The talk given at Cal Poly Pomona in regards to the closure of Guantanamo Bay made three very important points. One, Obama has been lying to the nation from the moment he took office by blaming Congress for the continued use of Guantanamo. Two, the responsibility to make sure Guantanamo Bay is closed does not only rely on Obama and our government but it also relies on us as a people. Finally, the talk made me realize that the information that was given to me about such facility was very scarce and the very little that I had was false.

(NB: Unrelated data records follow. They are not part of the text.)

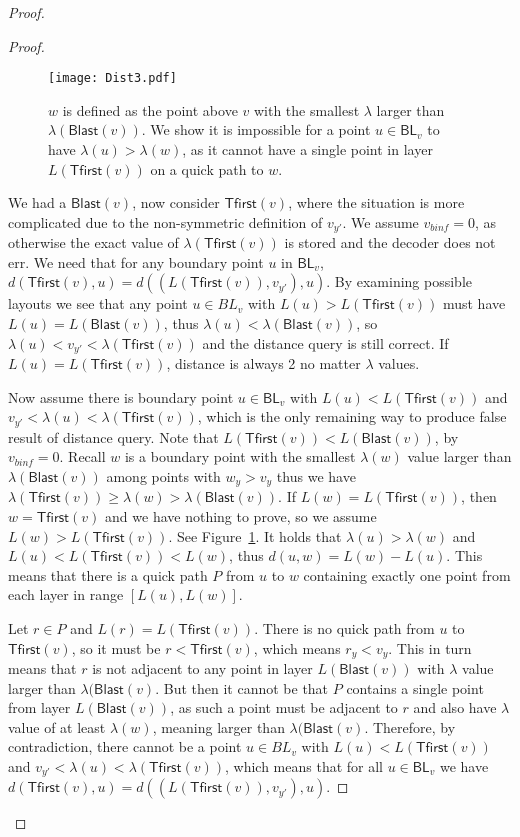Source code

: \documentclass[a4paper,11pt]{article}
\newcommand{\lam}{\lambda}
\newcommand{\BL}{\mathsf{BL}}
\newcommand{\Blast}{\mathsf{Blast}}
\newcommand{\Tfirst}{\mathsf{Tfirst}}
\begin{document}
\begin{proof}
\begin{proof}
\begin{figure}[h]
\begin{center}
  \texttt{[image: Dist3.pdf]}
\end{center}
\caption{$w$ is defined as the point above $v$ with the smallest $\lam$ larger than $\lam(\Blast(v))$.
We show it is impossible for a point $u \in \BL_v$ to have $\lam(u)>\lam(w)$, as it cannot have a single point in layer
$L(\Tfirst(v))$ on a quick path to $w$.}
\label{Fig:Dist3}
\end{figure}

We had a $\Blast(v)$, now consider $\Tfirst(v)$, where the situation is more complicated due to the non-symmetric definition of $v_{y'}$.
We assume $v_{binf}=0$, as otherwise the exact value of $\lam(\Tfirst(v))$ is stored and the decoder does not err.
We need that for any boundary point $u$ in $\BL_v$, $d(\Tfirst(v),u)=d((L(\Tfirst(v)),v_{y'}), u)$.
By examining possible layouts we see that any point $u \in BL_{v}$ with $L(u)>L(\Tfirst(v))$ must have
$L(u)=L(\Blast(v))$, thus $\lam(u)<\lam(\Blast(v))$, so $\lam(u)<v_{y'}<\lam(\Tfirst(v))$ and the distance query is still correct.
If $L(u)=L(\Tfirst(v))$, distance is always 2 no matter $\lam$ values.

Now assume there is boundary point $u \in \BL_{v}$ with $L(u)<L(\Tfirst(v))$ and $v_{y'}<\lam(u)<\lam(\Tfirst(v))$,
which is the only remaining way to produce false result of distance query.
Note that $L(\Tfirst(v))<L(\Blast(v))$, by $v_{binf}=0$.
Recall $w$ is a boundary point with the smallest $\lam(w)$ value larger than $\lam(\Blast(v))$ among points with $w_y>v_y$
thus we have $\lam(\Tfirst(v)) \geq \lam(w) > \lam(\Blast(v))$.
If $L(w)=L(\Tfirst(v))$, then $w=\Tfirst(v)$ and we have nothing to prove, so we assume $L(w)>L(\Tfirst(v))$.
See Figure~\ref{Fig:Dist3}.
It holds that $\lam(u)>\lam(w)$ and $L(u) < L(\Tfirst(v)) < L(w)$, thus $d(u,w)=L(w)-L(u)$.
This means that there is a quick path $P$ from $u$ to $w$ containing exactly one point from each layer in range $[L(u),L(w)]$.

Let $r \in P$ and $L(r)=L(\Tfirst(v))$.
There is no quick path from $u$ to $\Tfirst(v)$, so it must be $r<\Tfirst(v)$, which means $r_y < v_y$.
This in turn means that $r$ is not adjacent to any point in layer $L(\Blast(v))$
with $\lam$ value larger than $\lam(\Blast(v)$.
But then it cannot be that $P$ contains a single point from layer $L(\Blast(v))$, as such a point must be adjacent to
$r$ and also have $\lam$ value of at least $\lam(w)$, meaning larger than $\lam(\Blast(v)$.
Therefore, by contradiction, there cannot be a point $u \in BL_{v}$ with $L(u)<L(\Tfirst(v))$
and $v_{y'}<\lam(u)<\lam(\Tfirst(v))$, which means that for all $u \in \BL_v$
we have $d(\Tfirst(v),u)=d((L(\Tfirst(v)),v_{y'}), u)$.


\end{proof}
\end{proof}
\end{document}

I want to speak on the first point made by the talk, Obama and his real intentions. From the beginning of his campaign Obama sold himself as a president of the people and for the people. He stated that if made president he would seek to close Guantanamo Bay and free those detained there but a year into his second term Guantanamo Bay remains open. Why? Well, according to the President of the United States, we are to blame Congress. Despite the many requests for the complete closure of Guantanamo Bay Congress has decided to keep it open. Although Congress may have an interest in keeping Guantanamo Bay open we can easily place the blame on Obama. Again, why?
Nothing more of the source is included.